Need a regex to match a variable length string of numbers that can't be all zeros

I need to validate an input on a form. I'm expecting the input to be a number between 1 to 19 digits. The input can also start with zeros. However, I want to validate that they are not all zeros. I've got a regex that will ensure that the input is numeric and between 1 and 19 numbers.
^\d[1,19]$
But I can't figure out how to include a check that the entire string is not all zeros. I tried this
^(![0]{1,19})(\d[1,19])$
but it fails on 0000000000000000001 because it's allowing a variable number of zeros.

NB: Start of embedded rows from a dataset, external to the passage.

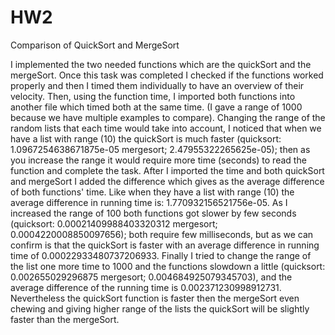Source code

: # HW2
Comparison of QuickSort and MergeSort

I implemented the two needed functions which are the quickSort and the mergeSort. Once this task was completed I checked if the functions worked properly and then I timed them individually to have an overview of their velocity. Then, using the function time, I imported both functions into another file which timed both at the same time. (I gave a range of 1000 because we have multiple examples to compare). Changing the range of the random lists that each time would take into account, I noticed that when we have a list with range (10) the quickSort is much faster (quicksort: 1.0967254638671875e-05 mergesort; 2.47955322265625e-05); then as you increase the range it would require more time (seconds) to read the function and complete the task. After I imported the time and both quickSort and mergeSort I added the difference which gives as the average difference of both functions' time. Like when they have a list with range (10) the average difference in running time is: 1.770932156521756e-05. 
As I increased the range of 100 both functions got slower by few seconds (quicksort: 0.00021409988403320312 mergesort; 0.0004220008850097656); both require few milliseconds, but as we can confirm is that the quickSort is faster with an average difference in running time of 0.00022933480737206933. 
Finally I tried to change the range of the list one more time to 1000 and the functions slowdown a little (quicksort: 0.002655029296875 mergesort; 0.004684925079345703), and the average difference of the running time is 0.002371230998912731. 
Nevertheless the quickSort function is faster then the mergeSort even chewing and giving higher range of the lists the quickSort will be slightly faster than the mergeSort.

How do I check that the entire string is NOT zeros?
Thanks.
I'm trying to do this in a ASP.NET RegularExpressionValidator so I was hoping for a single expression. I have other options, so I'm not out of luck if this can't be done.
^(?!0+$)\d{1,19}$
Just do a negative lookahead:
(?!^0+$)(^\d{1,19})
This works fine in Perl.
(?!0+$) is a lookahead directive. The ?! is the negative lookahead command to search for 1 or more 0's to the end of the string. If that matches, then the characters are consumed, leaving the regular digit search of \d{1,19}.
Boost Perl Regexp has a good discussion of perl regexp as recognized by Boost.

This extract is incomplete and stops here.